We have chosen to use the term “Palestine” generally, because it is the most consistent name of the area stretching from as far north as Sidon to the Brook of Egypt and from the Mediterranean into the Transjordan with ever changing borders since the Iron Age. It is testified in inscriptions from Ramses III (ca. 1182-1151 BCE) with increased regional comprehension in the 12th-10th cent. BCE. From the neo-Assyrian period (10th-7th century BCE) onwards it is the most common etic collective designation, manifested in the Roman period (1st cent. BCE – 4th cent. CE), and it has been in continuous use until 1967, whence the name became a modern political term for areas that are not Israel or are occupied by Israel. Our use relates to the various meanings of the name throughout three millennia, in which many polities have co-existed, including the ancient kingdoms of Sidon, Ashkelon, Gaza, Gezer, Israel, Judah, Edom, etc. in addition to later Assyrian, Babylonian, Persian, Hellenistic, Roman and Byzantine provinces and the imperial polities established from conquests by Sassanid Persians, Arab (peninsular) tribes, crusading Europeans, Mamelukes, Seljuks, Ottoman Turks and the British Commonwealth. (Hjelm 10f)

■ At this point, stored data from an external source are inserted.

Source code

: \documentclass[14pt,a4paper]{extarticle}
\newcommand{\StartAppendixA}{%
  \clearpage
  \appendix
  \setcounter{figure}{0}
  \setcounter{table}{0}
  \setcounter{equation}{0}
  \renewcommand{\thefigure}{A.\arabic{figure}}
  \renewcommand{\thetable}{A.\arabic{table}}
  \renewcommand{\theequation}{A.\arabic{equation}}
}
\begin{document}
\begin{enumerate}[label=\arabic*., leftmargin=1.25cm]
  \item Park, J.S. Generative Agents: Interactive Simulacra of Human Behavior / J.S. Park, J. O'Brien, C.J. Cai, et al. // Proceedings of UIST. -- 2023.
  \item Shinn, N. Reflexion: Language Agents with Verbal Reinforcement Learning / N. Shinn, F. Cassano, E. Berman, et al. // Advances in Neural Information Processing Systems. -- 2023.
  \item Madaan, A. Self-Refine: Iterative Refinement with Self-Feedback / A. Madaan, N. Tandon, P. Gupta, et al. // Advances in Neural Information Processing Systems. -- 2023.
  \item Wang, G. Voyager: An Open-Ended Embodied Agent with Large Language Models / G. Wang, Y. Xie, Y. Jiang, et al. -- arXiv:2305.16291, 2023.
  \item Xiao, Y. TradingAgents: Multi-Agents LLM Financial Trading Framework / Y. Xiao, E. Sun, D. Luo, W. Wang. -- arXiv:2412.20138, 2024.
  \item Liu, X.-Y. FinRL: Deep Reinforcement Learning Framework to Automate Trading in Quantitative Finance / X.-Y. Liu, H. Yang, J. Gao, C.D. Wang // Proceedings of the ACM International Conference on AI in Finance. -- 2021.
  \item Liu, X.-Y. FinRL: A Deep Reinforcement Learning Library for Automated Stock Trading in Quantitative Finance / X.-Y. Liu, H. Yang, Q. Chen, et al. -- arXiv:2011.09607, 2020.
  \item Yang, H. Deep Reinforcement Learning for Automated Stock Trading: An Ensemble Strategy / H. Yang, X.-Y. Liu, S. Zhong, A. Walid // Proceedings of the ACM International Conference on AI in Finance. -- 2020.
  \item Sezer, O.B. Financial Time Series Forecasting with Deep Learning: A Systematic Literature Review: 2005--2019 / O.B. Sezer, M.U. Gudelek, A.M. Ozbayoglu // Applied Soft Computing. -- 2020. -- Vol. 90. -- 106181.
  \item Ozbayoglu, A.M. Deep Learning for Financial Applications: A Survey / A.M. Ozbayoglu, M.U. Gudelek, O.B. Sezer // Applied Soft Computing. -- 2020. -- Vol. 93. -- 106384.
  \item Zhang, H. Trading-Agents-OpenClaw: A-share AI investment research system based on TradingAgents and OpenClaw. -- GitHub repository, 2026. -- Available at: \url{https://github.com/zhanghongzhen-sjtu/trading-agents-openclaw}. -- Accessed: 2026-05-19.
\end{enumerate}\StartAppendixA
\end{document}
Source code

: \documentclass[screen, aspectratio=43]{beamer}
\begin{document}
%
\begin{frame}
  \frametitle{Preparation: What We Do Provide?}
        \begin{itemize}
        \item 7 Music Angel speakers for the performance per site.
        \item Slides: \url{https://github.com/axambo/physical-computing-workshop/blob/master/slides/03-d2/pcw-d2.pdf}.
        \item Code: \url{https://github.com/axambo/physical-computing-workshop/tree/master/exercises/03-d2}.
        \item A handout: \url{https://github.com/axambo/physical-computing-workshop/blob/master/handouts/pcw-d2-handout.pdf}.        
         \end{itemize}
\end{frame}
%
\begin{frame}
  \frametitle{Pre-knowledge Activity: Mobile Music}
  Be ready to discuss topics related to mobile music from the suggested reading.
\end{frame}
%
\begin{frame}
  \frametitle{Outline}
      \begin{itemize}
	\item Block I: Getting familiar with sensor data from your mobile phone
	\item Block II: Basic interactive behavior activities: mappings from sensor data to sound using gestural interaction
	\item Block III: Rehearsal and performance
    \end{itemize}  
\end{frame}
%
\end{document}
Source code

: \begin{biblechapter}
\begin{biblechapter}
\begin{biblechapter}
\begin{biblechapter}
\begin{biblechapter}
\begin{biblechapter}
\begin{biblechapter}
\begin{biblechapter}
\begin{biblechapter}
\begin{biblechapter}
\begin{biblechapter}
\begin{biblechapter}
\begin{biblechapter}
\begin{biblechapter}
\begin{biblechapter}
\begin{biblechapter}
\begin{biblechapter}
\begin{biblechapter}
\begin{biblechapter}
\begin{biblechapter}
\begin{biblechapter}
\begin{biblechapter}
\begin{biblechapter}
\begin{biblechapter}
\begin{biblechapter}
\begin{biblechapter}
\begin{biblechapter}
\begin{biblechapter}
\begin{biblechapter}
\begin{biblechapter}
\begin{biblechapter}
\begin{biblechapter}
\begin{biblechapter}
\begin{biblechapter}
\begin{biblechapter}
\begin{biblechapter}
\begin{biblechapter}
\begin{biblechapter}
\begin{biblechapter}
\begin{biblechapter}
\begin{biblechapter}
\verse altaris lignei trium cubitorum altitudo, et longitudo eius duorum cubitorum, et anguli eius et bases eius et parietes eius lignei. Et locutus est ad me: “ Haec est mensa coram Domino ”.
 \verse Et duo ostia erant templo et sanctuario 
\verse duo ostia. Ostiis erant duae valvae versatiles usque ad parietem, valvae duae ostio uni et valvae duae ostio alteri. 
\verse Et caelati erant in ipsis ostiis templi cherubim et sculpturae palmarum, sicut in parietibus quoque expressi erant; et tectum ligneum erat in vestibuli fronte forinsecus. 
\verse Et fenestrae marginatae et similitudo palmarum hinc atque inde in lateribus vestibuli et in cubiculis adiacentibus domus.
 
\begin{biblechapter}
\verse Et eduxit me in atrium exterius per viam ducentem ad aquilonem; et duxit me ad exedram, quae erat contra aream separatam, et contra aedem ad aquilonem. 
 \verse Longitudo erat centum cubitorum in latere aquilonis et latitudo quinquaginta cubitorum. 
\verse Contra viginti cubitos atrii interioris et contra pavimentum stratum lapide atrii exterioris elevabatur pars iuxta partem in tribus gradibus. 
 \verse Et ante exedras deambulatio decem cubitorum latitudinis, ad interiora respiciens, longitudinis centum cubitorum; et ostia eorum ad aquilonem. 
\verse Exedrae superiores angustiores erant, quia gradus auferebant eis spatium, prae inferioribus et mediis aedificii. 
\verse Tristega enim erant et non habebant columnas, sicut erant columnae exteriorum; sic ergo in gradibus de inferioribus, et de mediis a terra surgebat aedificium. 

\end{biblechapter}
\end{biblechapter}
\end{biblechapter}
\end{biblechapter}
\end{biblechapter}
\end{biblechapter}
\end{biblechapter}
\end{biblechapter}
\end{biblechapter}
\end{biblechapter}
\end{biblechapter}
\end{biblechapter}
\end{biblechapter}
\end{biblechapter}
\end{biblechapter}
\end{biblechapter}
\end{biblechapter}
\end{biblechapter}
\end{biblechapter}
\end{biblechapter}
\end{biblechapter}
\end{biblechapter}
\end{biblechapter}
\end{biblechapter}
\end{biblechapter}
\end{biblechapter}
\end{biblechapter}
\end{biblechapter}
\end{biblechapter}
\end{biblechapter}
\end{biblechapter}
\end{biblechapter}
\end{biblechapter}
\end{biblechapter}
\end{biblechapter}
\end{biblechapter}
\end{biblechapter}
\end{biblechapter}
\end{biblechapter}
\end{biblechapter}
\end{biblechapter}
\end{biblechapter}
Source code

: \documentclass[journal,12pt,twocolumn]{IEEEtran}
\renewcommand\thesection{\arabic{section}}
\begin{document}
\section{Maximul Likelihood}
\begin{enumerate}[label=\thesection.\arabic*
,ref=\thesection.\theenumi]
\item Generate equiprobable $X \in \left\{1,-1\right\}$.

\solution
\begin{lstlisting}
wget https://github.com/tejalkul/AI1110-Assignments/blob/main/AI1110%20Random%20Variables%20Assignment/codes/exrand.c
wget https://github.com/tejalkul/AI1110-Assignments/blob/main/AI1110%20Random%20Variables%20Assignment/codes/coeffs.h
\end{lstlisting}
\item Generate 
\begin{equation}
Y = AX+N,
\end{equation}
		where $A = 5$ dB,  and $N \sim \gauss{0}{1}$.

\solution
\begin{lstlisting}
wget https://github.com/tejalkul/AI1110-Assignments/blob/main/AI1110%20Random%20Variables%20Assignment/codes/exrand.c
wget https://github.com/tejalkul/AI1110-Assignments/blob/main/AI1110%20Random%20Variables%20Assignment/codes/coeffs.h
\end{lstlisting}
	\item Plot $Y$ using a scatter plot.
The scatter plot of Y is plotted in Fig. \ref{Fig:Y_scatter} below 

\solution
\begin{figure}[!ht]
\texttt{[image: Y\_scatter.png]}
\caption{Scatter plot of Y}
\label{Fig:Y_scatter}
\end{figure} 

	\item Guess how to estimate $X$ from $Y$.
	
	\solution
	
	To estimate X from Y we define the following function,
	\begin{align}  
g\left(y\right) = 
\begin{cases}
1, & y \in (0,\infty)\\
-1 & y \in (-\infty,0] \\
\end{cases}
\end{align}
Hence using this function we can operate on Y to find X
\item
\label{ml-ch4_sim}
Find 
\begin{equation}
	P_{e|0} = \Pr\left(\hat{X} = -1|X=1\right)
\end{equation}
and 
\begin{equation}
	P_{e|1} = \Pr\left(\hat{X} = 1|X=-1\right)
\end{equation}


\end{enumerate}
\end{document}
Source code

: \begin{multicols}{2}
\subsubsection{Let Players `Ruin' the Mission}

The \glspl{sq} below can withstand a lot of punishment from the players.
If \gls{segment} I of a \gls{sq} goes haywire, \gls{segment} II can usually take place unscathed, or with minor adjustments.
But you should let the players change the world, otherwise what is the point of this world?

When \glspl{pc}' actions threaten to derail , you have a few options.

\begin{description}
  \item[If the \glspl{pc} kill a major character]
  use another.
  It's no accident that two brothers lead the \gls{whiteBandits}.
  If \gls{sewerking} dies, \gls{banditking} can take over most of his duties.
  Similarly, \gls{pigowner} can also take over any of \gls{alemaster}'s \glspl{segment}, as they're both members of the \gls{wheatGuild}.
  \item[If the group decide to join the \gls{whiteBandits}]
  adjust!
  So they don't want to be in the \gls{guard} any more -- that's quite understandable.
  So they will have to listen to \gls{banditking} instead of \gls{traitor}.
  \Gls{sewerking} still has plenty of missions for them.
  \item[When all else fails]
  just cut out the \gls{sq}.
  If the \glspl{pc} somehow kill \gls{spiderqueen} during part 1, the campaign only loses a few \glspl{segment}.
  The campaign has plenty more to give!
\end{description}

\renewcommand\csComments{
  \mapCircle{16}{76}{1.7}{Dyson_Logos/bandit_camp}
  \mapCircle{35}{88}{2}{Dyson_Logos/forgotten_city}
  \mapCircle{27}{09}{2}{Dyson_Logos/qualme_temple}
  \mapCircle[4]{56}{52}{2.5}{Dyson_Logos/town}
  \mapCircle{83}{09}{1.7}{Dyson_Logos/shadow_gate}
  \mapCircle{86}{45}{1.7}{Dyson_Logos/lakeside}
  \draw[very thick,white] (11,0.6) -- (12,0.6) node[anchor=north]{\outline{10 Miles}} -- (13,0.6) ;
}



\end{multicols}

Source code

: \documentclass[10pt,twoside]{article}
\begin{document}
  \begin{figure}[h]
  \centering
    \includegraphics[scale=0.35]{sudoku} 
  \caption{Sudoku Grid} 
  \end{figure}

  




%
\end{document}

That image reduces the notion of the above three Israels to passing visions in a kaleidoscope of richly varying histories. Certainly a study of “historical Israel” (the first of the three listed above) is a necessary undertaking for anyone who wants to understand the Bible — if only to come to appreciate that the Biblical Israel cannot be identified with the historical Israel. In other words, before studying the Bible’s view of history one would do well to study history on its own terms first. Instead of seeing cultures and today’s descendants of past eras through biblical lenses we would do well to study those cultures and descendants in their own right first.

Palestine is much bigger than “biblical Israel”. A study of Palestine embraces a study of other great city states that dominated the region at various times yet which the Bible only alludes to with a passing or a negative glance, if at all.

Nor is its history limited to a few centuries in ancient times followed by a “dark age” of early Christian and Islamic domination only to be “liberated” and “revived” in 1948 or especially in 1967 with the seizure of Jerusalem — again as the highlighted portion of the above quotation demonstrates.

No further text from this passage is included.